Schools are recording students' results using bitcoin tech
Using shared database blockchain saves schools money and makes it easier for employers to check candidates' credentials
Recording and verifying candidates' credentials can be costly and time-consuming for academia and businesses alike. Now, some education facilities are turning to bitcoin technology for help.
They are using blockchain, which was developed alongside the digital cryptocurrency bitcoin , to record their students' achievements in a cheap, secure and public way. Blockchain works like a decentralized ledger, storing information on a global network that is publicly available and should be safe from tampering.
One example is Holberton School of software engineering in San Francisco, which was established as a project-based alternative to college. In October 2015, the school announced plans to share academic certificates on blockchain from 2017.

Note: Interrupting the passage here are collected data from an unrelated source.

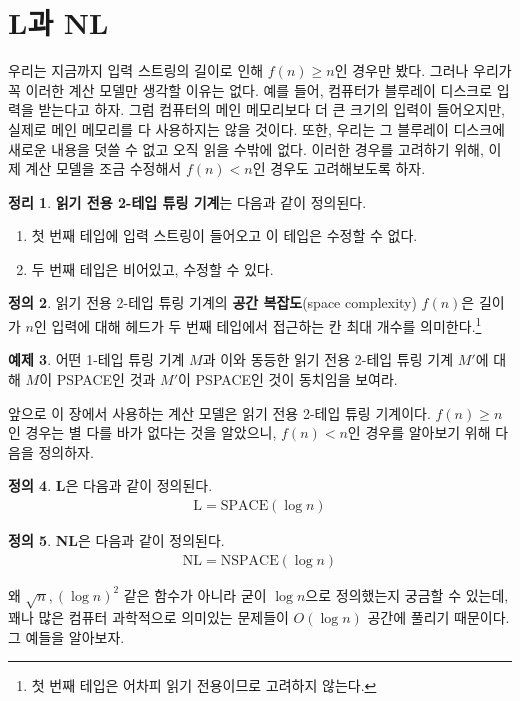 \documentclass[b5paper, 11pt]{book}
\theoremstyle{definition}
\newtheorem{defn}{정의}[chapter]
\newtheorem{thm}[defn]{정리}
\newtheorem{ex}[defn]{예제}
\begin{document}
\section{L과 NL}
우리는 지금까지 입력 스트링의 길이로 인해 $f(n) \ge n$인 경우만 봤다. 그러나 우리가 꼭 이러한 계산 모델만 생각할 이유는 없다. 예를 들어, 컴퓨터가 블루레이 디스크로 입력을 받는다고 하자. 그럼 컴퓨터의 메인 메모리보다 더 큰 크기의 입력이 들어오지만, 실제로 메인 메모리를 다 사용하지는 않을 것이다. 또한, 우리는 그 블루레이 디스크에 새로운 내용을 덧쓸 수 없고 오직 읽을 수밖에 없다. 이러한 경우를 고려하기 위해, 이제 계산 모델을 조금 수정해서 $f(n) < n$인 경우도 고려해보도록 하자.
\begin{thm}
    \textbf{읽기 전용 2-테입 튜링 기계}는 다음과 같이 정의된다.
    \begin{enumerate}
        \item 첫 번째 테입에 입력 스트링이 들어오고 이 테입은 수정할 수 없다. 
        \item 두 번째 테입은 비어있고, 수정할 수 있다.
    \end{enumerate}
\end{thm}
\begin{defn}
    읽기 전용 2-테입 튜링 기계의 \textbf{공간 복잡도}(space complexity) $f(n)$은 길이가 $n$인 입력에 대해 헤드가 두 번째 테입에서 접근하는 칸 최대 개수를 의미한다.\footnote{첫 번째 테입은 어차피 읽기 전용이므로 고려하지 않는다.}
\end{defn}
\begin{ex}
    어떤 1-테입 튜링 기계 $M$과 이와 동등한 읽기 전용 2-테입 튜링 기계 $M'$에 대해 $M$이 PSPACE인 것과 $M'$이 PSPACE인 것이 동치임을 보여라.
\end{ex}
앞으로 이 장에서 사용하는 계산 모델은 읽기 전용 2-테입 튜링 기계이다. $f(n) \ge n$인 경우는 별 다를 바가 없다는 것을 알았으니, $f(n) < n$인 경우를 알아보기 위해 다음을 정의하자. 
\begin{defn}
    \textbf{L}은 다음과 같이 정의된다.
    \begin{align*}
        \text{L} = \text{SPACE}(\log{n})
    \end{align*}
\end{defn}
\begin{defn}
    \textbf{NL}은 다음과 같이 정의된다.
    \begin{align*}
        \text{NL} = \text{NSPACE}(\log{n})
    \end{align*}
\end{defn}
왜 $\sqrt{n}, (\log{n})^2$ 같은 함수가 아니라 굳이 $\log{n}$으로 정의했는지 궁금할 수 있는데, 꽤나 많은 컴퓨터 과학적으로 의미있는 문제들이 $O(\log{n})$ 공간에 풀리기 때문이다. 그 예들을 알아보자.
\end{document}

"For employers, it avoids having them to spend valuable time checking candidates' educational credentials by having to call universities or to pay a third party to do the job," according to Sylvain Kalache, co-founder at Holberton School.
Using blockchain also means the school saves money from building and operating its own database.
"Because of the design of the blockchain-distributed database, it cannot go down and cannot be altered, making the data always available and secure…the blockchain does this free of charge," Kalache said.
The University of Nicosia in Cyprus is also using the technology to record students' achievements and it is proving popular, according to George Papageorgiou, a digital currency lecturer at the university.
"We've only encountered enthusiasm in the practical uses so far and students are glad to be able to verify, with their new knowledge and the blockchain, that their digital certificate is genuine and that it cannot be recreated," he says.
"We believe this instills confidence in both students and potential employers that (they) can check on their own, whether a presented certificate is real or not," he added.
Ed Featherston, director at digital consultancy Collaborative Consulting, said he was working with several universities considering adopting blockchain technology.
Apart from using it to cheaply track and record students' coursework, some were considering providing micro-courses and micro-credentials, verified through the blockchain.
"We eliminate all of the overhead of the intermediary third-party systems to try and validate all of this [coursework]," he said. "The cost of it from a systemic and transactional perspective becomes much lower and makes it a much more feasible concept to do."
Featherston also said that having a student's transcript recorded on the blockchain meant they could more easily control who saw it and would be useful for those who wanted to change colleges.
In February, Sony Global Education announced plans for a blockchain service that would allow students to securely transmit data. For instance, they could safely share their exam results with a potential employer.
"The technology has the potential to realise an entirely new infrastructure system for sharing records securely over the network in any number of ways, opening new doors of possibility for academic records and how they are assessed," Sony Global Education says.